Please report every line of the listing below that has the word "Vienna" in it.

Task input:
=== Begin Enclosure ===
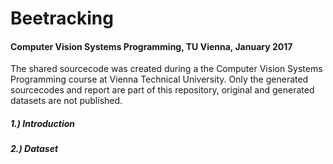 # Beetracking
#### Computer Vision Systems Programming, TU Vienna, January 2017

The shared sourcecode was created during a the Computer Vision Systems Programming course at Vienna Technical University. 
Only the generated sourcecodes and report are part of this repository, original and generated datasets are not published. 

##### 1.) Introduction

##### 2.) Dataset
=== End Enclosure ===
Answer for this exercise:
#### Computer Vision Systems Programming, TU Vienna, January 2017
The shared sourcecode was created during a the Computer Vision Systems Programming course at Vienna Technical University. 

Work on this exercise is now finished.